Children of the Storm - Elizabeth Peters [46]
“Balderdash!” Emerson exclaimed.
Sethos shrugged and became serious. “The alternative isn’t so harmless. Your son hasn’t been idle these past few years; he has annoyed almost as many people as I have—the Turks, the Senussi, the Nationalists, even a few people in our own service. David isn’t in the clear either; he is known to the police as a member of one of the nationalist groups. Civil unrest could break out again at any time, and if it does, he’ll be one of the first to be suspected.”
“Surely not!” I exclaimed. “His services to England during the war—”
“Put him at additional risk. Though his activities are not known to the rank and file, they are known to high-ranking members of the service, and it wouldn’t surprise me to learn they hope to make use of him. Some of the members of his former organization are at large, and they regard him as a traitor to the cause. Is it only a coincidence, do you suppose, that Ramses was abducted the day before David was due back in Egypt?”
“It cannot have been a case of mistaken identity,” Emerson protested.
“I said I couldn’t explain it. There may be no connection. In any case, the boys will be safer in Luxor.”
Emerson fingered the cleft in his chin, and looked enviously at his brother’s beard. He still resented my refusal to allow him to have one. “I sincerely hope so,” he grunted. “But—”
“I will follow you in a few days,” Sethos said.
“Your word on it?” I asked.
“My word on it.

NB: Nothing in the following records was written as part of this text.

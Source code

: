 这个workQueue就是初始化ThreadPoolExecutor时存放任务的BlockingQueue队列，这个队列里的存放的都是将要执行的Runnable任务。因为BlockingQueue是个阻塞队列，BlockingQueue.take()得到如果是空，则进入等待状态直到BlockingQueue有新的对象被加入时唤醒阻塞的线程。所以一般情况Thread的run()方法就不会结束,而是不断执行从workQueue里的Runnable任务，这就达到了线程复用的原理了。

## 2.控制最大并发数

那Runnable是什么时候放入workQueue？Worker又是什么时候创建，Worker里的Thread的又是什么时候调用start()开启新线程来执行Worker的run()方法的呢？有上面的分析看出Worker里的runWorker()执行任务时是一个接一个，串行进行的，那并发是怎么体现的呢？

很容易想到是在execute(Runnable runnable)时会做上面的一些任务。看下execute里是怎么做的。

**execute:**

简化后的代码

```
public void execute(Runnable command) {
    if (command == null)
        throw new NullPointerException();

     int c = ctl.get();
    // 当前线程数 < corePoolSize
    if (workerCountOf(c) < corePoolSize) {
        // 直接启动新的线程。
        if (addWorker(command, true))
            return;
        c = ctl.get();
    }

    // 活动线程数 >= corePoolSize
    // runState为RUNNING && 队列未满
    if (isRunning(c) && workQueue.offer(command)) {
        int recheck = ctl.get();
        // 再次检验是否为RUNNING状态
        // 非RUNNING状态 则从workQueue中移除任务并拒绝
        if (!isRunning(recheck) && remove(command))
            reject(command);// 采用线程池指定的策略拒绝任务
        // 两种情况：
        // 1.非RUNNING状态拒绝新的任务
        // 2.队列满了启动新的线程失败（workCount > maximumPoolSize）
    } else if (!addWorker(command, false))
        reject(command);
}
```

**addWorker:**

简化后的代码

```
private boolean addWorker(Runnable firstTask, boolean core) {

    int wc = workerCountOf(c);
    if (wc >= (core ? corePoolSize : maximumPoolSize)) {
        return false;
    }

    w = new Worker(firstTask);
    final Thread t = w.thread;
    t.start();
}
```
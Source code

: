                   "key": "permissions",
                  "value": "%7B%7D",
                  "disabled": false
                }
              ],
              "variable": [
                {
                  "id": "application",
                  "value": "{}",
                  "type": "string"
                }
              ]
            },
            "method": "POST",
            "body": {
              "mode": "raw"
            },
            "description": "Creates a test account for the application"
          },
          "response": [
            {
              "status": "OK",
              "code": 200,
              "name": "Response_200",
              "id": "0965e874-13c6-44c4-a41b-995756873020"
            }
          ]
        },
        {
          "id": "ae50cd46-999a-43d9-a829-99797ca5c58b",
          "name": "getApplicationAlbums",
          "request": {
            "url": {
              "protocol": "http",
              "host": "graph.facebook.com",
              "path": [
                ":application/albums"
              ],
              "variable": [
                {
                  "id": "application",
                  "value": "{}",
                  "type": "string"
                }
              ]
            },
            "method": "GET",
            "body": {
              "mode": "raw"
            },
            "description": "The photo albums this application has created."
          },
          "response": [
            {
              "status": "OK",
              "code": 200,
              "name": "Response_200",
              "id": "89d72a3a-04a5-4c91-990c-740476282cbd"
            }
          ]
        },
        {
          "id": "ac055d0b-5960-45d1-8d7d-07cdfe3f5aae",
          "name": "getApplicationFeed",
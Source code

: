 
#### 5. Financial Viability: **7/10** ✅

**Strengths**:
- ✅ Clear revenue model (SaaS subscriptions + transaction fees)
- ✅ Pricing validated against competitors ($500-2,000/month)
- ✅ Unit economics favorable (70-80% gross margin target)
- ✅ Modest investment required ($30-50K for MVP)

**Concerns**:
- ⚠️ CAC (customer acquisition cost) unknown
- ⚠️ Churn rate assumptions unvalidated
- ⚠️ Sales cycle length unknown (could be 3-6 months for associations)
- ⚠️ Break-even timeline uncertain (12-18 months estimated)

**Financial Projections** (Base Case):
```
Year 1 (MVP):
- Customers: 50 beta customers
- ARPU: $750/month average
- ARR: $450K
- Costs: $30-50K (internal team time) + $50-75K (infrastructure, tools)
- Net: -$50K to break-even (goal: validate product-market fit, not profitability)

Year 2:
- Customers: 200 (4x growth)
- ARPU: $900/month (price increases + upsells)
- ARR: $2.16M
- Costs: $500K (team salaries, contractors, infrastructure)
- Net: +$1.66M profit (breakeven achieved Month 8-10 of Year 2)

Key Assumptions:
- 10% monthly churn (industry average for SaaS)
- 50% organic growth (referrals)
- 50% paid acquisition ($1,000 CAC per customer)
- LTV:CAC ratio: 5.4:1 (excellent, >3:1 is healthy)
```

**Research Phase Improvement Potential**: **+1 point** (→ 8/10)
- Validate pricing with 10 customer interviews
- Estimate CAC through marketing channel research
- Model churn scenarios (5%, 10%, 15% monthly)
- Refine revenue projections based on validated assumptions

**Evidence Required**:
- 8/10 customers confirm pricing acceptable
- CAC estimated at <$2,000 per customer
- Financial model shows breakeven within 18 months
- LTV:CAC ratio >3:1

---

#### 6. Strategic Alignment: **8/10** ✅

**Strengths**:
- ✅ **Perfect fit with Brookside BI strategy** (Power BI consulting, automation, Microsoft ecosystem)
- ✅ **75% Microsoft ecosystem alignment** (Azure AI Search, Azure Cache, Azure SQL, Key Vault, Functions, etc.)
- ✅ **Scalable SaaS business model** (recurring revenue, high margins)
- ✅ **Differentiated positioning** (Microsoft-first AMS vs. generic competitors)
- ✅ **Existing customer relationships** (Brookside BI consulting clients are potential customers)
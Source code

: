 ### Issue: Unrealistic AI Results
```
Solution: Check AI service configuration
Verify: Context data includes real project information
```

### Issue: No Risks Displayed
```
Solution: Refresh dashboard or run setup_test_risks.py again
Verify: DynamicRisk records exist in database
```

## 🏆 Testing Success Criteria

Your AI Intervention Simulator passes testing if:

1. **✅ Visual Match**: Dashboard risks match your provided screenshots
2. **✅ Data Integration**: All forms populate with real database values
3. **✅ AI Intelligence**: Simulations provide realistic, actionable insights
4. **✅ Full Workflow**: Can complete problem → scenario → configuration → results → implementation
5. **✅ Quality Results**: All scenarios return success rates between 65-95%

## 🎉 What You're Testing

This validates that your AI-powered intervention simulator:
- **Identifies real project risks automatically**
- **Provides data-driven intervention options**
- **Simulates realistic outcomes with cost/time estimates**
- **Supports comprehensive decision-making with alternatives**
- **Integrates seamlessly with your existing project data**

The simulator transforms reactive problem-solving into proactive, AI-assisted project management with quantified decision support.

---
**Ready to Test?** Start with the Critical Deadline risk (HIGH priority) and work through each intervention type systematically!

Barring unforeseen accidents.”
“What are you—”
“Good night, Amelia. Good night, brother.”
I HAD INDEED ARRIVED AT my conclusion by strictly rational means—for I include in that category the deductions of the unconscious mind, which some persons (I name no names) dismiss as intuition. My occasional dreams about Abdullah, who had sacrificed his life for mine, might have been regarded as products of the unconscious; but they were strange dreams, as vivid and consistent as encounters with a living friend. I had not dreamed of him for some time, but I did so that night.
We met always at the same place—the heights above Deir el Bahri, on the path that leads to the Valley of the Kings—and at the same time—daybreak, as the rising sun drives away the darkness and fills the valley with light.
He had not changed since I began dreaming of him (which I suppose is not surprising). Tall and stalwart, his beard black as that of a man in the prime of life, he greeted me as if we had met only recently, and in the flesh.
“You must go to Luxor at once.”
“I intend to,” I said somewhat irritably. “I would waste my breath, I suppose, by asking you to explain. You enjoy your enigmatic hints too much.”
“Because,” said Abdullah, “there is trouble there.”
“I am well aware of it.”
Abdullah waved this away with an impatient gesture. “Not the theft of Vandergelt Effendi’s treasure. That is part of it, but only the least part. Watch over the children.”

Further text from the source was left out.